Italy's recently appointed centre-left prime minister, Matteo Renzi, has begun to provide some of the details of his ambitious package of stimulus measures to address the structural issues in the Italian economy, Maria Paola Toschi, Global Market Strategist, J.P. Morgan Asset Management
Italy’s recently appointed centre-left prime minister, Matteo Renzi, has begun to provide some of the details of his ambitious package of stimulus measures to address the structural issues in the Italian economy, Maria Paola Toschi, Global Market Strategist, J.P. Morgan Asset Management
The first measures announced include tax reductions and some initial steps towards labour market reform.
On 12 March, Renzi announced the following new tax measures:
• Personal tax cuts for people earning less than €1,500 a month, at a total cost of €10bn
• A 10% reduction in payroll tax for private companies.
These cuts will be financed by public spending cuts (not yet detailed) and savings from the decline in Italy’s borrowing costs, but also by a tax increase from 20% to 26% on financial gains (excluding government bonds). Renzi has assured European officials that the 3% deficit-to-GDP limit will be maintained despite the tax cuts.
For now, Renzi has presented limited proposals for labour market reform, including simplifying rules around short-term contracts to encourage companies to restart hiring. Further measures to increase labour market flexibility will come in a comprehensive proposal expected by the end of the year. With the Italian unemployment rate still high (12.3% at the end of 2013) and increasing, these reforms will be a priority for Renzi.
In addition, Renzi is trying to accelerate the payment of €68bn of debt arrears owed by public entities to private suppliers, with a targeted completion date of July. If he is successful, this flow of fresh money will provide liquidity to small and medium enterprises, who are still finding it difficult to secure lending from banks, and who risk being squeezed by a lack of availability to credit.
Other measures announced so far include a 1,500 reduction in the number of so-called “blue” cars (chauffeur-driven cars used by politicians and state officials)-a very small step towards a downsizing of the public administration machine; a €3.5bn programme of investment in school buildings; and a scheme of guarantees to support the launch of small businesses.

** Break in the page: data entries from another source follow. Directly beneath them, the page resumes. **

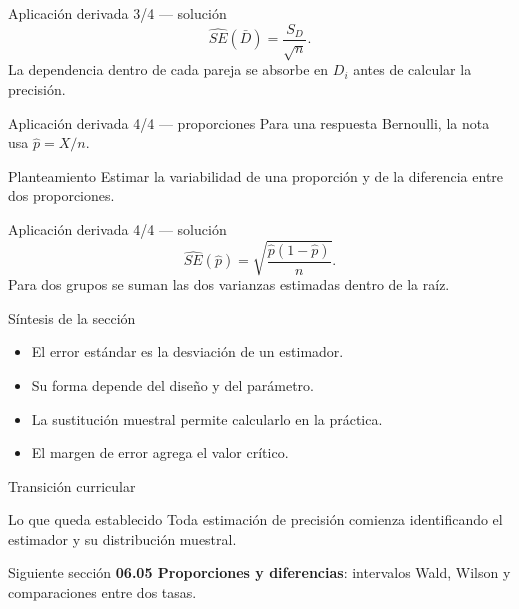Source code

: \documentclass[10pt,aspectratio=169]{beamer}
\begin{document}
\begin{frame}{Aplicación derivada 3/4 --- solución}
  \footnotesize
  \[
    \widehat{SE}(\bar D)=\frac{S_D}{\sqrt n}.
  \]
  La dependencia dentro de cada pareja se absorbe en $D_i$ antes de calcular la
  precisión.
\end{frame}

\begin{frame}{Aplicación derivada 4/4 --- proporciones}
  \footnotesize
  Para una respuesta Bernoulli, la nota usa $\hat p=X/n$.
  \begin{block}{Planteamiento}
    Estimar la variabilidad de una proporción y de la diferencia entre dos
    proporciones.
  \end{block}
\end{frame}

\begin{frame}{Aplicación derivada 4/4 --- solución}
  \footnotesize
  \[
    \widehat{SE}(\hat p)=\sqrt{\frac{\hat p(1-\hat p)}{n}}.
  \]
  Para dos grupos se suman las dos varianzas estimadas dentro de la raíz.
\end{frame}

\begin{frame}{Síntesis de la sección}
  \footnotesize
  \begin{itemize}\itemsep=0.12cm
    \item El error estándar es la desviación de un estimador.
    \item Su forma depende del diseño y del parámetro.
    \item La sustitución muestral permite calcularlo en la práctica.
    \item El margen de error agrega el valor crítico.
  \end{itemize}
\end{frame}

\begin{frame}{Transición curricular}
  \footnotesize
  \begin{block}{Lo que queda establecido}
    Toda estimación de precisión comienza identificando el estimador y su
    distribución muestral.
  \end{block}
  \begin{alertblock}{Siguiente sección}
    \textbf{06.05 Proporciones y diferencias}: intervalos Wald, Wilson y
    comparaciones entre dos tasas.
  \end{alertblock}
\end{frame}
\end{document}
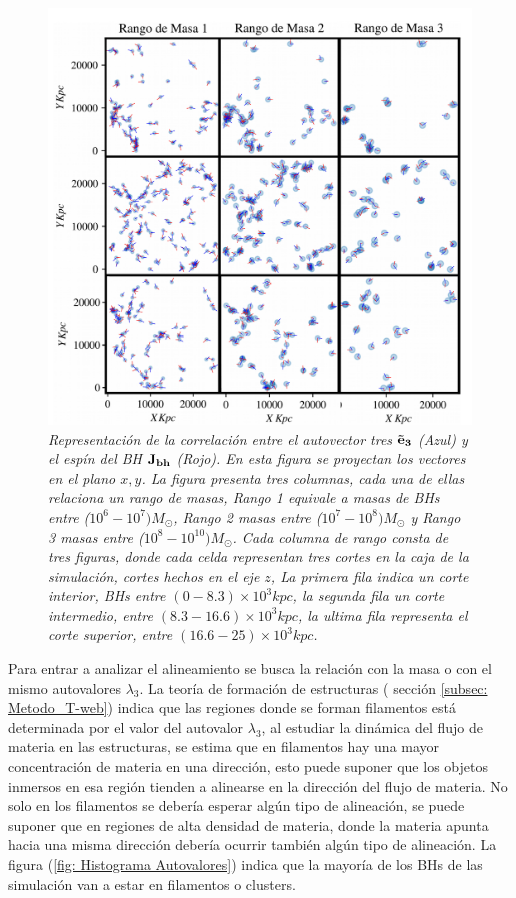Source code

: \begin{figure}
    \includegraphics[width=1\textwidth]{./figures/6_Resultados/cosmo01/ll.jpeg}
   \caption{\emph{Representación de la correlación entre el autovector tres ${\bf{\vec{e}}_{3}}$ (Azul) y el espín del BH ${\bf{J_{bh}}}$ (Rojo). En esta figura se proyectan los vectores en el plano $x,y$. La figura presenta tres columnas, cada una de ellas relaciona un rango de masas, Rango 1 equivale a masas de BHs entre ($10^6-10^7)M_{\odot}$, Rango 2 masas entre ($10^7-10^8)M_{\odot}$ y Rango 3 masas entre ($10^8-10^10)M_{\odot}$. Cada columna de rango consta de tres figuras, donde cada celda  representan tres cortes en la caja de la simulación, cortes hechos en el eje $z$, La primera fila indica un corte interior, BHs entre $(0-8.3)\times10^{3} kpc$,  la segunda fila un corte intermedio, entre $(8.3-16.6)\times10^{3} kpc$, la ultima fila representa el corte superior, entre  $ (16.6-25)\times10^{3} kpc$. }}
    \label{fig: proyeccion espines}
\end{figure}


Para entrar a analizar el alineamiento se busca la relación con la masa o con el mismo autovalores $\lambda_{3}$. 
La teoría de formación de estructuras ( sección \ref{subsec: Metodo_T-web}) indica que las regiones donde se forman filamentos está determinada por el valor del autovalor  $\lambda_{3}$, al estudiar la dinámica del flujo de materia en las estructuras, se estima  que en filamentos hay una mayor concentración de materia en una dirección, esto puede suponer que los objetos inmersos en esa región tienden a alinearse en la dirección del flujo de materia. No solo en los filamentos se debería esperar algún tipo de alineación, se puede suponer que en regiones de alta densidad de materia, donde la materia apunta hacia una misma dirección debería ocurrir también algún tipo de alineación. La figura (\ref{fig: Histograma Autovalores}) indica que la mayoría de los BHs de las simulación van a estar en filamentos o clusters. 

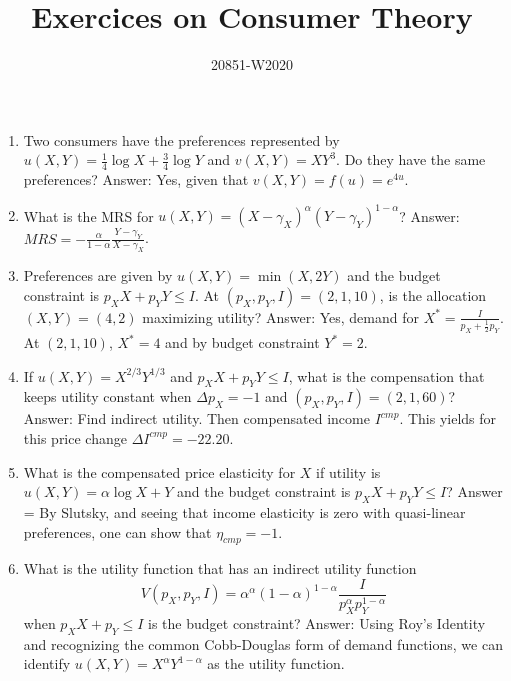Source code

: \documentclass[11pt, oneside,french]{article}   	%
\title{Exercices on Consumer Theory}
\author{20851-W2020}
\date{}							%
\begin{document}
\maketitle

\begin{enumerate}
    \item Two consumers have the preferences represented by $u(X,Y) = \frac{1}{4}\log X + \frac{3}{4} \log Y$ and $v(X,Y) = XY^3$. Do they have the same preferences? Answer: Yes, given that $v(X,Y) = f(u) = e^{4u}$. 
    \item What is the MRS for $u(X,Y) = (X-\gamma_X)^\alpha (Y-\gamma_Y)^{1-\alpha}$? Answer: $MRS = -\frac{\alpha}{1-\alpha}\frac{Y-\gamma_Y}{X-\gamma_X}$.
    \item Preferences are given by $u(X,Y) = \min(X,2Y)$ and the budget constraint is $p_X X + p_Y Y \leq I$. At $(p_X,p_Y,I) = (2,1,10)$, is the allocation $(X,Y) = (4,2)$ maximizing utility? Answer: Yes, demand for $X^* = \frac{I}{p_X + \frac{1}{2}p_Y}$. At $(2,1,10)$, $X^* = 4$ and by budget constraint $Y^*=2$.
    \item If $u(X,Y) = X^{2/3}Y^{1/3}$ and $p_X X + p_Y Y \leq I$, what is the compensation that keeps utility constant when $\Delta p_X = -1$ and $(p_X,p_Y,I) = (2,1,60)$? Answer: Find indirect utility. Then compensated income $I^{cmp}$. This yields for this price change $\Delta I^{cmp} = -22.20$.
    \item What is the compensated price elasticity for $X$ if utility is $u(X,Y) = \alpha \log X + Y$ and the budget constraint is $p_X X + p_Y Y \leq I$? Answer = By Slutsky, and seeing that income elasticity is zero with quasi-linear preferences, one can show that $\eta_{cmp} = -1$.
    \item What is the utility function that has an indirect utility function $$V(p_X,p_Y,I) = \alpha^\alpha (1-\alpha)^{1-\alpha} \frac{I}{p_X^{\alpha} p_Y^{1-\alpha}} $$ when $p_X X + p_Y \leq I$ is the budget constraint? Answer: Using Roy's Identity and recognizing the common Cobb-Douglas form of demand functions, we can identify $u(X,Y) = X^{\alpha} Y^{1-\alpha}$ as the utility function.
    
\end{enumerate}
\end{document}

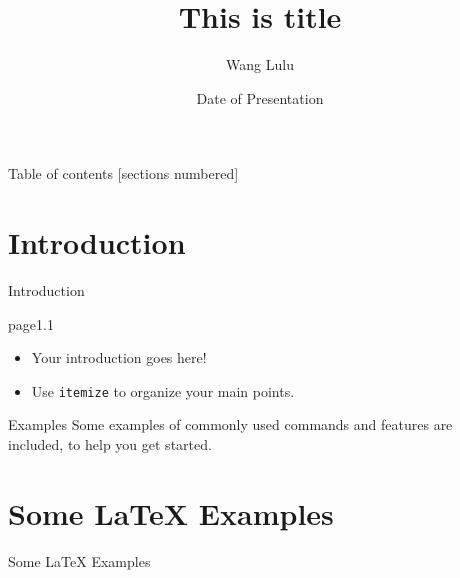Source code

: \documentclass{beamer}
\title[Your Short Title]{This is title}
\author{Wang Lulu}
\institute{Peking University}
\date{Date of Presentation}
\begin{document}
\begin{frame}
  \titlepage
\end{frame}



\begin{frame}{Table of contents}
  [sections numbered]
  \tableofcontents[hideallsubsections]
\end{frame}



\section{Introduction}

\begin{frame}
	\begin{center}
		\item Introduction
	\end{center}
\end{frame}


\begin{frame}{page1.1}

\begin{itemize}
  \item Your introduction goes here!
  \item Use \texttt{itemize} to organize your main points.
\end{itemize}

\vskip 1cm

\begin{block}{Examples}
Some examples of commonly used commands and features are included, to help you get started.
\end{block}

\end{frame}



\section{Some \LaTeX{} Examples}

\begin{frame}
	\begin{center}
		\item Some \LaTeX{} Examples
	\end{center}
\end{frame}
\end{document}
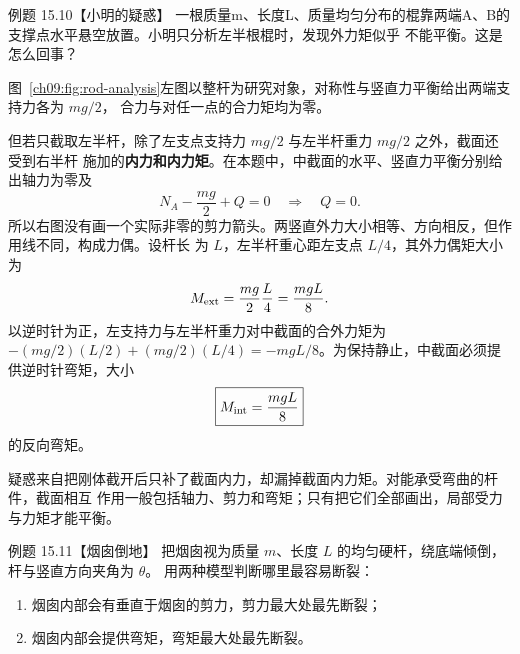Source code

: \Needspace{0.34\textheight}
\begin{origexamplebox}{例题 15.10【小明的疑惑】}
一根质量m、长度L、质量均匀分布的棍靠两端A、B的支撑点水平悬空放置。小明只分析左半根棍时，发现外力矩似乎
不能平衡。这是怎么回事？
\supportedRodProblemDiagram
\end{origexamplebox}

\begin{xesolution}
图~\ref{ch09:fig:rod-analysis}左图以整杆为研究对象，对称性与竖直力平衡给出两端支持力各为 $mg/2$，
合力与对任一点的合力矩均为零。
\supportedRodDiagram

但若只截取左半杆，除了左支点支持力 $mg/2$ 与左半杆重力 $mg/2$ 之外，截面还受到右半杆
施加的\textbf{内力和内力矩}。在本题中，中截面的水平、竖直力平衡分别给出轴力为零及
\[
 N_A-\frac{mg}{2}+Q=0\quad\Longrightarrow\quad Q=0.
\]
所以右图没有画一个实际非零的剪力箭头。两竖直外力大小相等、方向相反，但作用线不同，构成力偶。设杆长
为 $L$，左半杆重心距左支点 $L/4$，其外力偶矩大小为
\[
 M_{\rm ext}=\frac{mg}{2}\frac L4=\frac{mgL}{8}.
\]
以逆时针为正，左支持力与左半杆重力对中截面的合外力矩为
$-(mg/2)(L/2)+(mg/2)(L/4)=-mgL/8$。为保持静止，中截面必须提供逆时针弯矩，大小
\[
 \boxed{M_{\rm int}=\frac{mgL}{8}}
\]
的反向弯矩。

疑惑来自把刚体截开后只补了截面内力，却漏掉截面内力矩。对能承受弯曲的杆件，截面相互
作用一般包括轴力、剪力和弯矩；只有把它们全部画出，局部受力与力矩才能平衡。
\end{xesolution}

\Needspace{0.42\textheight}
\begin{origexamplebox}{例题 15.11【烟囱倒地】}
把烟囱视为质量 $m$、长度 $L$ 的均匀硬杆，绕底端倾倒，杆与竖直方向夹角为 $\theta$。
用两种模型判断哪里最容易断裂：
\begin{enumerate}[label=(\arabic*),leftmargin=2.2em]
  \item 烟囱内部会有垂直于烟囱的剪力，剪力最大处最先断裂；
  \item 烟囱内部会提供弯矩，弯矩最大处最先断裂。
\end{enumerate}
\chimneyDiagram
\end{origexamplebox}

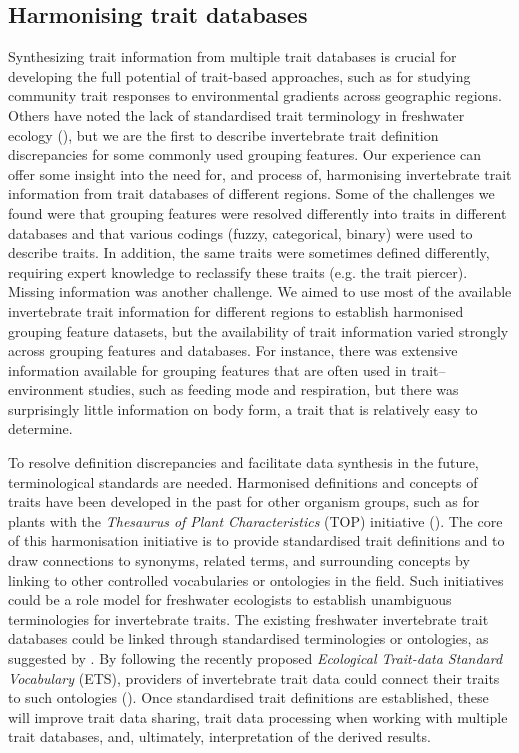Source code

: \documentclass{article}
\begin{document}
\subsection{Harmonising trait databases}

Synthesizing trait information from multiple trait databases is crucial for developing the full potential of trait-based approaches, such as for studying community trait responses to environmental gradients across geographic regions. Others have noted the lack of standardised trait terminology in freshwater ecology (\cite{baird_toward_2011, brink_traits-based_2011}), but we are the first to describe invertebrate trait definition discrepancies for some commonly used grouping features. Our experience can offer some insight into the need for, and process of, harmonising invertebrate trait information from trait databases of different regions. Some of the challenges we found were that grouping features were resolved differently into traits in different databases and that various codings (fuzzy, categorical, binary) were used to describe traits. In addition, the same traits were sometimes defined differently, requiring expert knowledge to reclassify these traits (e.g. the trait piercer). Missing information was another challenge. We aimed to use most of the available invertebrate trait information for different regions to establish harmonised grouping feature datasets, but the availability of trait information varied strongly across grouping features and databases. For instance, there was extensive information available for grouping features that are often used in trait–environment studies, such as feeding mode and respiration, but there was surprisingly little information on body form, a trait that is relatively easy to determine.

To resolve definition discrepancies and facilitate data synthesis in the future, terminological standards are needed. Harmonised definitions and concepts of traits have been developed in the past for other organism groups, such as for plants with the \textit{Thesaurus of Plant Characteristics} (TOP) initiative (\cite{garnier_towards_2017}). The core of this harmonisation initiative is to provide standardised trait definitions and to draw connections to synonyms, related terms, and surrounding concepts by linking to other controlled vocabularies or ontologies in the field. Such initiatives could be a role model for freshwater ecologists to establish unambiguous terminologies for invertebrate traits. The existing freshwater invertebrate trait databases could be linked through standardised terminologies or ontologies, as suggested by \citet{baird_toward_2011}. By following the recently proposed \textit{Ecological Trait-data Standard Vocabulary} (ETS), providers of invertebrate trait data could connect their traits to such ontologies (\cite{schneider_towards_2019}). Once standardised trait definitions are established, these will improve trait data sharing, trait data processing when working with multiple trait databases, and, ultimately, interpretation of the derived results. 
\end{document}
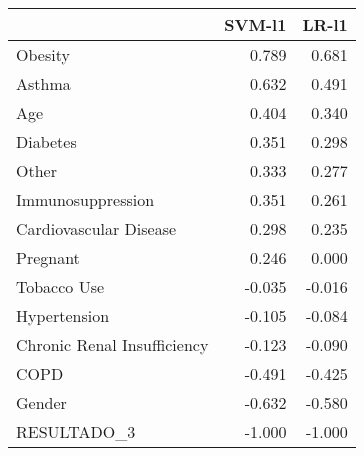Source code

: \begin{tabular}{lrr}
\toprule
{} &  SVM-l1 &  LR-l1 \\
\midrule
Obesity                     &   0.789 &  0.681 \\
Asthma                      &   0.632 &  0.491 \\
Age                         &   0.404 &  0.340 \\
Diabetes                    &   0.351 &  0.298 \\
Other                       &   0.333 &  0.277 \\
Immunosuppression           &   0.351 &  0.261 \\
Cardiovascular Disease      &   0.298 &  0.235 \\
Pregnant                    &   0.246 &  0.000 \\
Tobacco Use                 &  -0.035 & -0.016 \\
Hypertension                &  -0.105 & -0.084 \\
Chronic Renal Insufficiency &  -0.123 & -0.090 \\
COPD                        &  -0.491 & -0.425 \\
Gender                      &  -0.632 & -0.580 \\
RESULTADO\_3                 &  -1.000 & -1.000 \\
\bottomrule
\end{tabular}
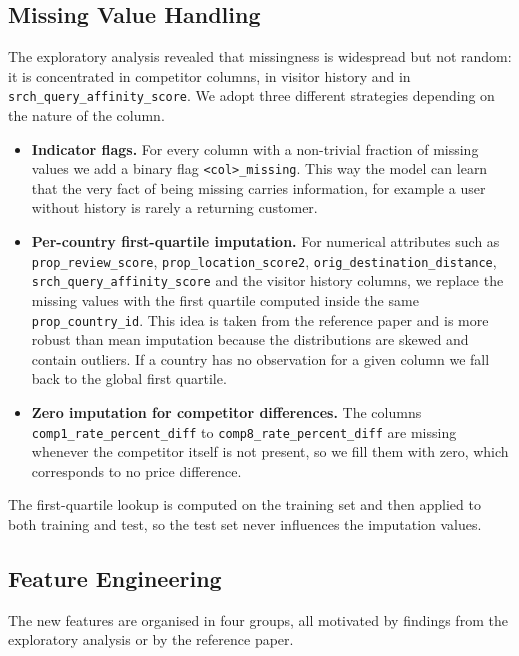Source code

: \documentclass[runningheads]{llncs}
\begin{document}
\subsection{Missing Value Handling}
The exploratory analysis revealed that missingness is widespread but not random: it is concentrated in competitor columns, in visitor history and in \texttt{srch\_query\_affinity\_score}. We adopt three different strategies depending on the nature of the column.

\begin{itemize}
    \item \textbf{Indicator flags.} For every column with a non-trivial fraction of missing values we add a binary flag \texttt{<col>\_missing}. This way the model can learn that the very fact of being missing carries information, for example a user without history is rarely a returning customer.
    \item \textbf{Per-country first-quartile imputation.} For numerical attributes such as \texttt{prop\_review\_score}, \texttt{prop\_location\_score2}, \texttt{orig\_destination\_distance}, \texttt{srch\_query\_affinity\_score} and the visitor history columns, we replace the missing values with the first quartile computed inside the same \texttt{prop\_country\_id}. This idea is taken from the reference paper \cite{DBLP:journals/corr/LiuXZYPLSW13} and is more robust than mean imputation because the distributions are skewed and contain outliers. If a country has no observation for a given column we fall back to the global first quartile.
    \item \textbf{Zero imputation for competitor differences.} The columns \texttt{comp1\_rate\_percent\_diff} to \texttt{comp8\_rate\_percent\_diff} are missing whenever the competitor itself is not present, so we fill them with zero, which corresponds to no price difference.
\end{itemize}

The first-quartile lookup is computed on the training set and then applied to both training and test, so the test set never influences the imputation values.

\subsection{Feature Engineering}
The new features are organised in four groups, all motivated by findings from the exploratory analysis or by the reference paper.
\end{document}
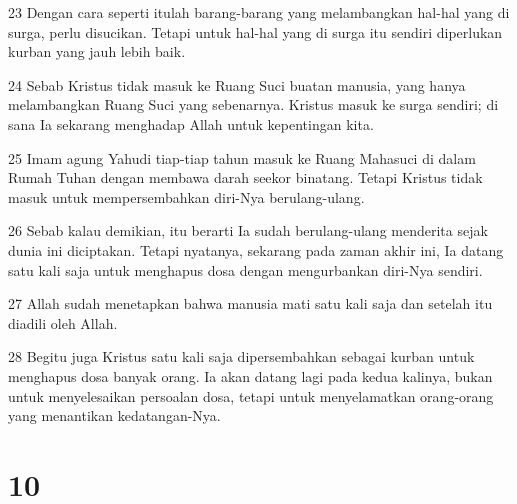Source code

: \par 23 Dengan cara seperti itulah barang-barang yang melambangkan hal-hal yang di surga, perlu disucikan. Tetapi untuk hal-hal yang di surga itu sendiri diperlukan kurban yang jauh lebih baik.
\par 24 Sebab Kristus tidak masuk ke Ruang Suci buatan manusia, yang hanya melambangkan Ruang Suci yang sebenarnya. Kristus masuk ke surga sendiri; di sana Ia sekarang menghadap Allah untuk kepentingan kita.
\par 25 Imam agung Yahudi tiap-tiap tahun masuk ke Ruang Mahasuci di dalam Rumah Tuhan dengan membawa darah seekor binatang. Tetapi Kristus tidak masuk untuk mempersembahkan diri-Nya berulang-ulang.
\par 26 Sebab kalau demikian, itu berarti Ia sudah berulang-ulang menderita sejak dunia ini diciptakan. Tetapi nyatanya, sekarang pada zaman akhir ini, Ia datang satu kali saja untuk menghapus dosa dengan mengurbankan diri-Nya sendiri.
\par 27 Allah sudah menetapkan bahwa manusia mati satu kali saja dan setelah itu diadili oleh Allah.
\par 28 Begitu juga Kristus satu kali saja dipersembahkan sebagai kurban untuk menghapus dosa banyak orang. Ia akan datang lagi pada kedua kalinya, bukan untuk menyelesaikan persoalan dosa, tetapi untuk menyelamatkan orang-orang yang menantikan kedatangan-Nya.

\chapter{10}

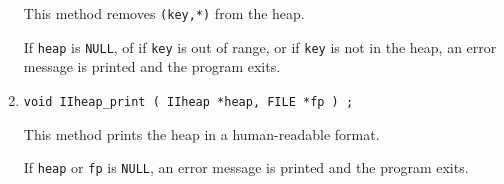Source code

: \begin{enumerate}
This method removes {\tt (key,*)} from the heap.
\par {}
If {\tt heap} is {\tt NULL},
of if {\tt key} is out of range,
or if {\tt key} is not in the heap,
an error message is printed and the program exits.
\item
\begin{verbatim}
void IIheap_print ( IIheap *heap, FILE *fp ) ;
\end{verbatim}
This method prints the heap in a human-readable format.
\par {}
If {\tt heap} or {\tt fp} is {\tt NULL},
an error message is printed and the program exits.
\end{enumerate}
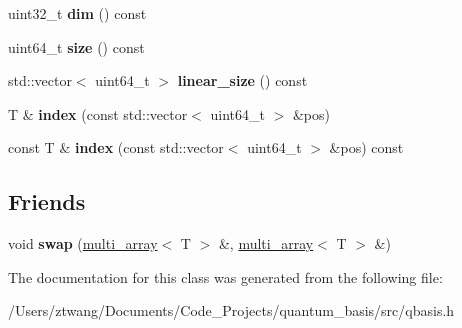 \begin{DoxyCompactItemize}
\mbox{\label{classqbasis_1_1multi__array_a2c1bfcc8fe3c7940089c461d201b1571}} 
uint32\+\_\+t {\bfseries dim} () const
\item 
\mbox{\label{classqbasis_1_1multi__array_a82aab31fbc7a315e5861796b63f503eb}} 
uint64\+\_\+t {\bfseries size} () const
\item 
\mbox{\label{classqbasis_1_1multi__array_aef35a306447f3e2822a1acfc3d87b1c1}} 
std\+::vector$<$ uint64\+\_\+t $>$ {\bfseries linear\+\_\+size} () const
\item 
\mbox{\label{classqbasis_1_1multi__array_a6bc95cb735a98fa2ed3267f245865a51}} 
T \& {\bfseries index} (const std\+::vector$<$ uint64\+\_\+t $>$ \&pos)
\item 
\mbox{\label{classqbasis_1_1multi__array_a0ab5d8f37c9e7a3810e71020d7d1e244}} 
const T \& {\bfseries index} (const std\+::vector$<$ uint64\+\_\+t $>$ \&pos) const
\end{DoxyCompactItemize}
\subsection*{Friends}
\begin{DoxyCompactItemize}
\item 
\mbox{\label{classqbasis_1_1multi__array_afe6466291618fe32c4be831b8ca25a1c}} 
void {\bfseries swap} (\hyperlink{classqbasis_1_1multi__array}{multi\+\_\+array}$<$ T $>$ \&, \hyperlink{classqbasis_1_1multi__array}{multi\+\_\+array}$<$ T $>$ \&)
\end{DoxyCompactItemize}


The documentation for this class was generated from the following file\+:\begin{DoxyCompactItemize}
\item 
/\+Users/ztwang/\+Documents/\+Code\+\_\+\+Projects/quantum\+\_\+basis/src/qbasis.\+h\end{DoxyCompactItemize}
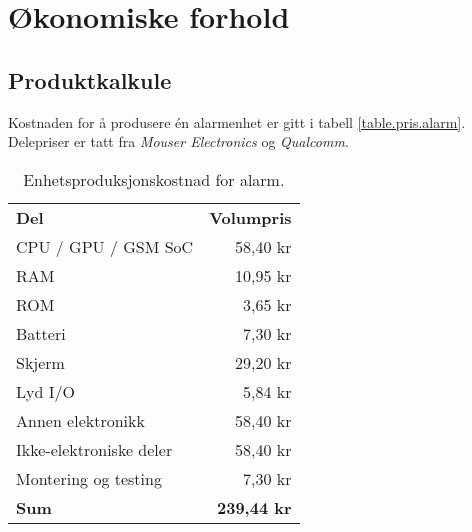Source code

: 



\clearpage
\section{Økonomiske forhold}

\subsection{Produktkalkule}

Kostnaden for å produsere én alarmenhet er gitt i tabell
\vref{table.pris.alarm}.  Delepriser er tatt fra \textit{Mouser Electronics} og
\textit{Qualcomm}.

\begin{table}
  \centering
  \begin{tabular}{lr}
    \textbf{Del} & \textbf{Volumpris} \\
    CPU / GPU / GSM SoC & 58,40 kr \\
    RAM       & 10,95 kr \\
    ROM       &  3,65 kr \\
    Batteri   &  7,30 kr \\
    Skjerm    & 29,20 kr \\
    Lyd I/O   &  5,84 kr \\
    Annen elektronikk & 58,40 kr \\
    Ikke-elektroniske deler & 58,40 kr \\
    Montering og testing & 7,30 kr \\
    \textbf{Sum} & \textbf{239,44 kr} \\
  \end{tabular}
  \caption{Enhetsproduksjonskostnad for alarm.}
  \label{table.pris.alarm}
\end{table}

Earlier this week, the lower house of parliament approved a new electoral law designed to strengthen the power of coalition governments and end the structural instability of the Italian political system. The law introduces a majority premium for any coalition of parties that achieves at least 37% of the vote in a general election. It also includes a minimum vote share threshold for smaller parties to enter parliament, to avoid excessive fragmentation.
The first pillars of Renzinomics, if approved by parliament, could have important investment implications, potentially reinforcing market confidence in the rapid re-launch of Italy-one of Europe’s largest economies, but one in which the recovery is still very fragile and where the introduction of structural reforms has been very limited. That Italian government bond yields continued to fall after the recent political transition suggests investors are so far convinced that the new government will be successful in accelerating reforms, contributing to the recovery of the eurozone.